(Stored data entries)
#####

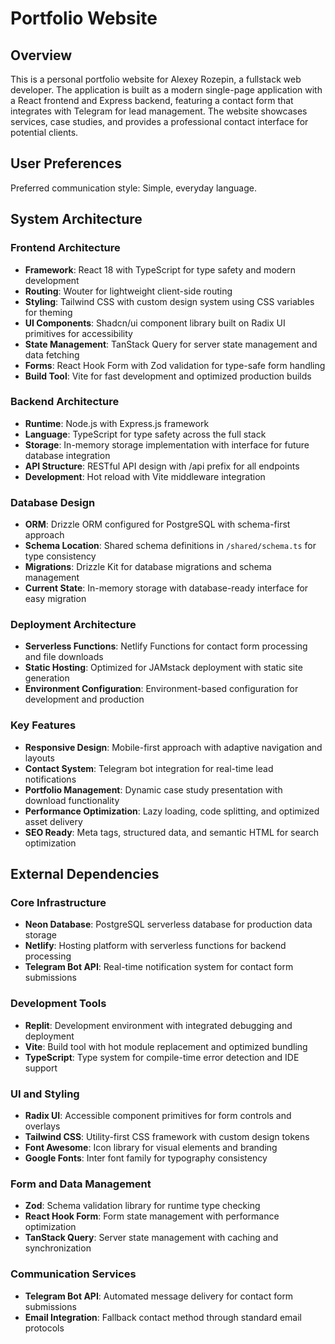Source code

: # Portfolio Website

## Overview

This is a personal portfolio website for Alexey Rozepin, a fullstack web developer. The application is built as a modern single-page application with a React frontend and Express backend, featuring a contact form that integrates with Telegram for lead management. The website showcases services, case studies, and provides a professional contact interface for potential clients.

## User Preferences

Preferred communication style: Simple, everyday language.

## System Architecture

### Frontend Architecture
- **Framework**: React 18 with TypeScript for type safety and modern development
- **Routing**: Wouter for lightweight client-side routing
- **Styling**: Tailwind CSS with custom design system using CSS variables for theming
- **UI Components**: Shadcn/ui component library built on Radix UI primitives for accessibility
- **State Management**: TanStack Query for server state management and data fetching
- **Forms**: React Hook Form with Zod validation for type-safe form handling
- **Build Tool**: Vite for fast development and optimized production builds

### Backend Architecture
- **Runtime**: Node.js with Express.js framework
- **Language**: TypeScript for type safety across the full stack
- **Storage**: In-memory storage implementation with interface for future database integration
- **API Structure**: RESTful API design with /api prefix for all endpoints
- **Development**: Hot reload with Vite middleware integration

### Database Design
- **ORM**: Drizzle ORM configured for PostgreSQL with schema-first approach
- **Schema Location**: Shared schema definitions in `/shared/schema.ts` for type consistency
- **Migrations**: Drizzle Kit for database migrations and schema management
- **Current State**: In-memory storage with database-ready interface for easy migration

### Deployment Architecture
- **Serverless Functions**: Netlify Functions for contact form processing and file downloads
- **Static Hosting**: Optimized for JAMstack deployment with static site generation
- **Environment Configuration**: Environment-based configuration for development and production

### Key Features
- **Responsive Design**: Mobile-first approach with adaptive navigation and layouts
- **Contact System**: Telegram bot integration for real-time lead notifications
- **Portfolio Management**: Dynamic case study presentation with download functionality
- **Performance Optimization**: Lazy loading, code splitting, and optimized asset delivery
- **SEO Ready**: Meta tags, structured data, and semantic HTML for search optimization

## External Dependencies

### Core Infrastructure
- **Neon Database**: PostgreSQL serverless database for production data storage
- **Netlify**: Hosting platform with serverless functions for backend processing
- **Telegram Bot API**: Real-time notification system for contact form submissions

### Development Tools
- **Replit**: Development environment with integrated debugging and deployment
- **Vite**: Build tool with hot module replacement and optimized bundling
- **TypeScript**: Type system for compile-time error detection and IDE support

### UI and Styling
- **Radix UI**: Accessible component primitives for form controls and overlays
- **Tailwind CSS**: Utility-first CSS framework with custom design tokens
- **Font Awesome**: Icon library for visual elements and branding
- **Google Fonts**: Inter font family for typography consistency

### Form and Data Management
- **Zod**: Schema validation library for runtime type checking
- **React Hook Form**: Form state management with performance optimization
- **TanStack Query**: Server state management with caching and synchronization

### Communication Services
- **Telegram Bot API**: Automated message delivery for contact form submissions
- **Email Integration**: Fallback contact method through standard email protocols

#####

**Problem to solve**
Above are some records. Copy each of their lines that holds the string "Drizzle".

**Reply**
- **ORM**: Drizzle ORM configured for PostgreSQL with schema-first approach
- **Migrations**: Drizzle Kit for database migrations and schema management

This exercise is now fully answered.